Pandas is built on top of NumPy, and its functions are highly useful for working with datasets. The shorthand for importing this library is:

import pandas as pd

Data-frame

A DataFrame in Pandas is a highly useful format for working with datasets. It is a two-dimensional, size-mutable, and potentially heterogeneous tabular data structure with labeled axes (rows and columns). The following code demonstrates how to create a DataFrame from a dictionary:

var={"A": [1,2,0], "B": [2,3,4]}
df= pd.DataFrame(data=var,index=['A', 'Z', 'C'])
One can reorder the index,

df1= df.reindex(['A','C','Z'])
print(df1)

The column labels can be easily modified:

raw_data = {'population': [ 1015.0, 1129.0, 333.0,  515.0],'median_income': [ 1.5, 1.8,  1.7,  3.2]}
df=pd.DataFrame(raw_data, columns = ['population', 'median_income'])
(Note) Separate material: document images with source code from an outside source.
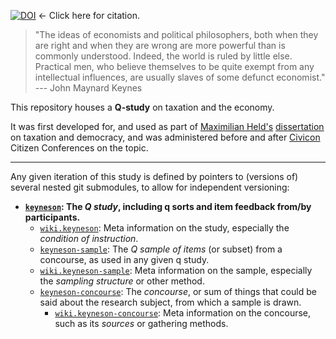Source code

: [![DOI](https://zenodo.org/badge/3676/maxheld83/keyneson.svg)](http://dx.doi.org/10.5281/zenodo.14295) <- Click here for citation.

> "The ideas of economists and political philosophers, both when they are right and when they are wrong are more powerful than is commonly understood.
> Indeed, the world is ruled by little else.
> Practical men, who believe themselves to be quite exempt from any intellectual influences, are usually slaves of some defunct economist."  
> --- John Maynard Keynes

This repository houses a **Q-study** on taxation and the economy.

It was first developed for, and used as part of [Maximilian Held's](http://www.maxheld.de) [dissertation](http://www.maxheld.de/schumpermas) on taxation and democracy, and was administered before and after [Civicon](http://www.civicon.de) Citizen Conferences on the topic.

------------

Any given iteration of this study is defined by pointers to (versions of) several nested git submodules, to allow for independent versioning:

- **[`keyneson`](https://github.com/maxheld83/keyneson): The *Q study*, including q sorts and item feedback from/by participants.**
  -  [`wiki.keyneson`](https://github.com/maxheld83/keyneson/wiki): Meta information on the study, especially the *condition of instruction*.
  -  [`keyneson-sample`](https://github.com/maxheld83/keyneson-sample): The *Q sample of items* (or subset) from a concourse, as used in any given q study.
    - [`wiki.keyneson-sample`](https://github.com/maxheld83/keyneson-sample/wiki): Meta information on the sample, especially the *sampling structure* or other method.
    - [`keyneson-concourse`](https://github.com/maxheld83/keyneson-concourse): The *concourse*, or sum of things that could be said about the research subject, from which a sample is drawn.
      - [`wiki.keyneson-concourse`](https://github.com/maxheld83/keyneson-concourse/wiki): Meta information on the concourse, such as its *sources* or gathering methods.
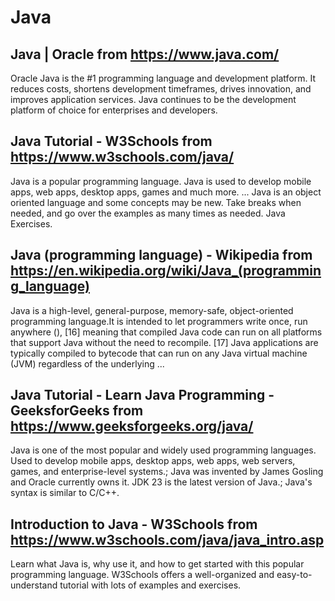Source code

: # Java
## Java | Oracle from https://www.java.com/
Oracle Java is the #1 programming language and development platform. It reduces costs, shortens development timeframes, drives innovation, and improves application services. Java continues to be the development platform of choice for enterprises and developers.
## Java Tutorial - W3Schools from https://www.w3schools.com/java/
Java is a popular programming language. Java is used to develop mobile apps, web apps, desktop apps, games and much more. ... Java is an object oriented language and some concepts may be new. Take breaks when needed, and go over the examples as many times as needed. Java Exercises.
## Java (programming language) - Wikipedia from https://en.wikipedia.org/wiki/Java_(programming_language)
Java is a high-level, general-purpose, memory-safe, object-oriented programming language.It is intended to let programmers write once, run anywhere (), [16] meaning that compiled Java code can run on all platforms that support Java without the need to recompile. [17] Java applications are typically compiled to bytecode that can run on any Java virtual machine (JVM) regardless of the underlying ...
## Java Tutorial - Learn Java Programming - GeeksforGeeks from https://www.geeksforgeeks.org/java/
Java is one of the most popular and widely used programming languages. Used to develop mobile apps, desktop apps, web apps, web servers, games, and enterprise-level systems.; Java was invented by James Gosling and Oracle currently owns it. JDK 23 is the latest version of Java.; Java's syntax is similar to C/C++.
## Introduction to Java - W3Schools from https://www.w3schools.com/java/java_intro.asp
Learn what Java is, why use it, and how to get started with this popular programming language. W3Schools offers a well-organized and easy-to-understand tutorial with lots of examples and exercises.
In certain situations, it is beneficial to use the data collection time as the index. The following script converts the data to a datetime format and sets it as the index:

df = df.set_index(pd.to_datetime(['2019-04-01','2019-05-04','2019-06-01','2019-07-02']))

Always use to_datetime to ensure the data is stored in a proper datetime format. This allows easy conversion to specific components such as year, weekday, and more.

df1['date'] = pd.to_datetime(['2019-04-01','2019-05-04','2019-06-01','2019-07-02'])
df1['date'].dt.weekday
df1['date'].dt.year

To create an empty DataFrame, use the following code:

df1=pd.DataFrame(columns = ['population', 'median_income'])
df2=pd.DataFrame()

Adding new column

A column can be easily added to a DataFrame:

df0=pd.DataFrame([38,40,25,33])
df['Ave_hour']=df0

The assign() method can also be used to add new columns to a DataFrame. Additionally, new columns can be created using functions, as shown below:

df=df.assign(Ave_hour=df0)
df=df.assign(PI1=lambda x: x['population']*x['median_income'],PI2=df['population']/df['median_income'] )

A column's name can be renamed using the rename() method, as shown below:

df.columns=['population1','median_income','Ave_hour','PI1','PI2']
df=df.rename(columns={'population1': 'pop', 'median_income': 'med_income'},inplace=True)

Apply function on row or column

Using df.apply(fun) allows you to apply a function to either columns or rows of a DataFrame. Here's an example:

df.apply(np.sum, axis=0)
df.apply(np.sum, axis=1)

You can even apply a function to specific columns or rows.

df.apply(lambda x: x['A'] * x['B'], axis=1)
df['productcolmn']=df.apply(lambda x: x['A'] * x['B'], axis=1)


def majority(x):
    if x > 17:
        return True
    else:
        return False

stud_alcoh['legal_drinker'] = stud_alcoh['age'].apply(majority)

Loading CSV data

The function pd.read_csv is used to import data saved in CSV format. The following example demonstrates how to import a CSV file into Python, with the data being the California housing dataset:

source ="https://storage.googleapis.com/mledu-datasets/california_housing_train.csv"
CHT = pd.read_csv(source, sep=",")
CHT.head()

Loading big CSV data

If the data is very large, you may need to split it into chunks and perform computations on each chunk.

chunk_size=100
chunk=[]
for chunk in pd.read_csv('file.csv',chunksize=chunk_size):
   do computation
  chunks.append(chunk)
df = pd.concat(chunks, axis=0)

Generating summary

To view the data types, summary statistics, and general information about the variables in a DataFrame, use .dtypes, .describe(), and .info().

# show the type of variables
CHT.dtypes
# generate summary
CHT.describe()
CHT.info()

It is easy to identify and remove duplicates in a DataFrame.

CHT.duplicated()
CHT.drop_duplicates()

To check for duplicates in specific columns, specify their names as well.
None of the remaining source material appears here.